→ **RECORDS TO PROCESS**

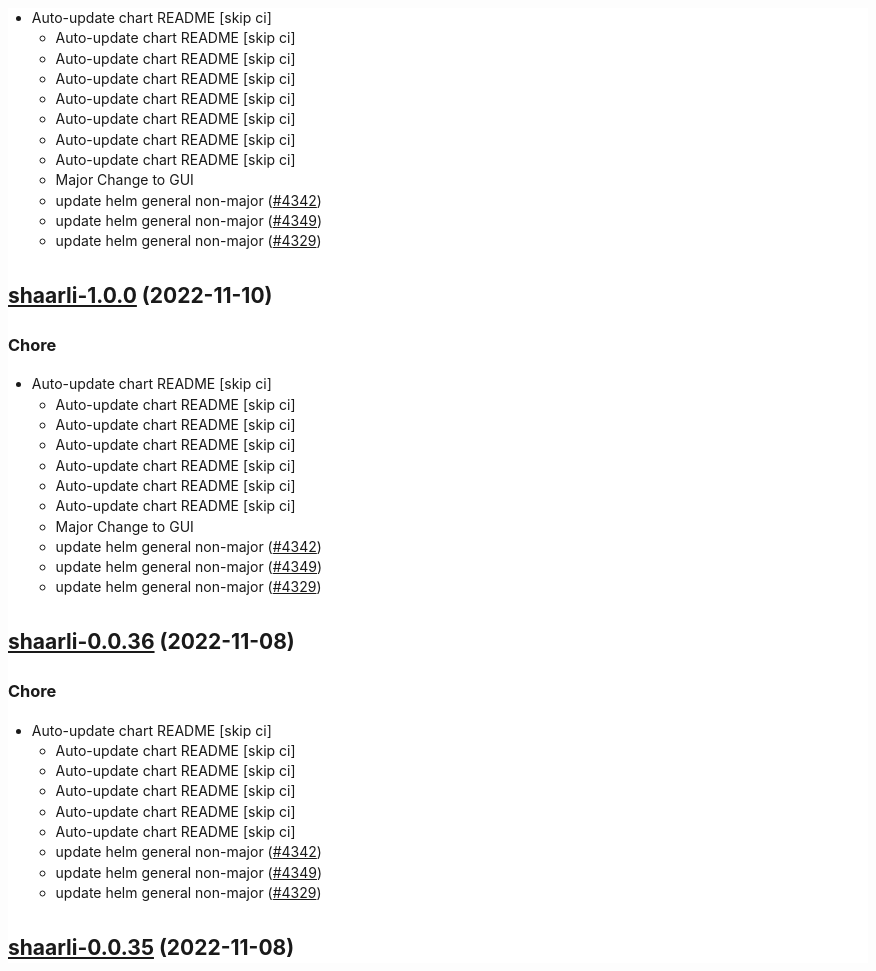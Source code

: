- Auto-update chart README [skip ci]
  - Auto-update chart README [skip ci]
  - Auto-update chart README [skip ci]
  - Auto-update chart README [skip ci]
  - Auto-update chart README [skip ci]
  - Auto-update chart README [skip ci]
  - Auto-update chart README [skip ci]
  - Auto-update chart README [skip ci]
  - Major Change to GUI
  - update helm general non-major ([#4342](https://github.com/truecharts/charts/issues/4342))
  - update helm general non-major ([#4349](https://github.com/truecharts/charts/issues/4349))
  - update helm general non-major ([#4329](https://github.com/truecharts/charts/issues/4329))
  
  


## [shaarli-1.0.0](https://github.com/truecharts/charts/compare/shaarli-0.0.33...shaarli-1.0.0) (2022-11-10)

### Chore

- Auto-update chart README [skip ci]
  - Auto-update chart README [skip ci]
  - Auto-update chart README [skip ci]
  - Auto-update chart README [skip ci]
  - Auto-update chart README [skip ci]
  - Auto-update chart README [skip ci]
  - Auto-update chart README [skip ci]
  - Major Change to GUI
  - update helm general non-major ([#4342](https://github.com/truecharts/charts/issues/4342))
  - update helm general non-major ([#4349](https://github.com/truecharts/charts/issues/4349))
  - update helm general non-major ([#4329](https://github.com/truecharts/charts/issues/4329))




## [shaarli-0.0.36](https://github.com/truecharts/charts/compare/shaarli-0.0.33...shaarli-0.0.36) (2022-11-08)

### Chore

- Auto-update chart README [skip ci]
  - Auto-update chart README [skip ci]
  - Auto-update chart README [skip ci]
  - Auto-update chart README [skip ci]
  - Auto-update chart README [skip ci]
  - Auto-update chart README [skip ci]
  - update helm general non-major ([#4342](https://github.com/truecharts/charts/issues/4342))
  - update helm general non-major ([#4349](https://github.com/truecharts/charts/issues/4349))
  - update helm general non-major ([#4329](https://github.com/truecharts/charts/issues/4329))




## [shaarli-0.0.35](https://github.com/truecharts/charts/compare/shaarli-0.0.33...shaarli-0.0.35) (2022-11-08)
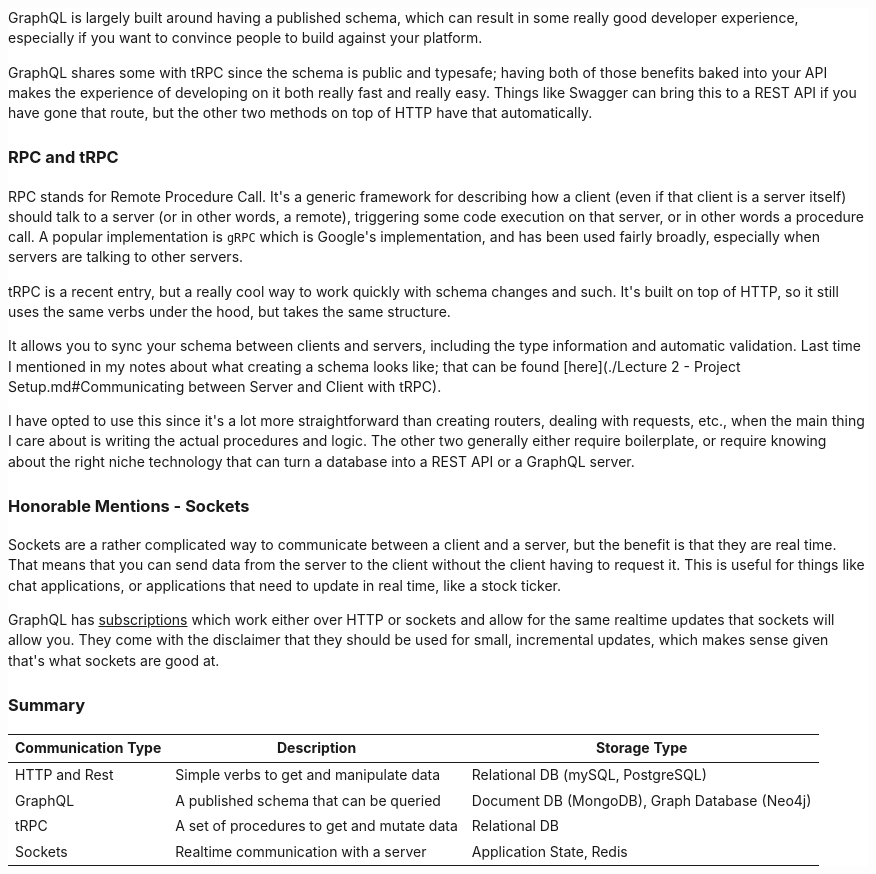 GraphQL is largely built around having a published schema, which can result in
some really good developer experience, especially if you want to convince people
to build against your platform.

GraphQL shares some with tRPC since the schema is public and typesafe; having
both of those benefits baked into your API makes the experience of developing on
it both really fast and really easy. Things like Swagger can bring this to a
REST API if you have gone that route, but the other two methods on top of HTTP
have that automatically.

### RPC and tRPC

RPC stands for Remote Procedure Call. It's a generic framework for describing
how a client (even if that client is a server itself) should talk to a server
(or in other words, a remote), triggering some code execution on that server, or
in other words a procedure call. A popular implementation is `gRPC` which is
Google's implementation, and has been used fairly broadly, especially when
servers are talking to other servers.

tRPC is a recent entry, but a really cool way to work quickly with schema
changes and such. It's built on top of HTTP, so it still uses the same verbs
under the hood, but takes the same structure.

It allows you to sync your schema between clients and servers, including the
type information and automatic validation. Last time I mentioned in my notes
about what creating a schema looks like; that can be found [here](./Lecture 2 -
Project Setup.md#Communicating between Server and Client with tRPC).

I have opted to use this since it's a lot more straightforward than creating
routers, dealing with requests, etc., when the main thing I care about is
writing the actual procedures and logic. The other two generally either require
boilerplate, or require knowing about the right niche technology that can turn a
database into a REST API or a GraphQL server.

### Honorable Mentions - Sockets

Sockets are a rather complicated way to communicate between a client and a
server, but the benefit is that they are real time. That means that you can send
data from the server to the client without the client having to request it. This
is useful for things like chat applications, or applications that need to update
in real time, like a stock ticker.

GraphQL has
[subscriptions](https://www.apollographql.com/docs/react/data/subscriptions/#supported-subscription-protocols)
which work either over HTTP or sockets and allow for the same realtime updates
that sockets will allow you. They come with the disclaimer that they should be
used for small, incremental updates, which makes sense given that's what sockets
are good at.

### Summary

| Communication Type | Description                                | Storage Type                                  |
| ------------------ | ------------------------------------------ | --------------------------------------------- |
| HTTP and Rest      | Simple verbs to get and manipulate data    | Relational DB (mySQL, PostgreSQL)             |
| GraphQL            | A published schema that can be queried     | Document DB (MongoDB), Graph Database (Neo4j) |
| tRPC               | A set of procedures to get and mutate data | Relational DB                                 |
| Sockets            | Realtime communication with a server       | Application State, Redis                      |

→ **WORK ORDER**
Give back, exactly as written, the stretch from the line with "some really good" through the line with "it both really", and no other lines from the records above.

→ **ANSWER TO THIS TASK**
some really good developer experience, especially if you want to convince people
to build against your platform.

GraphQL shares some with tRPC since the schema is public and typesafe; having
both of those benefits baked into your API makes the experience of developing on
it both really fast and really easy. Things like Swagger can bring this to a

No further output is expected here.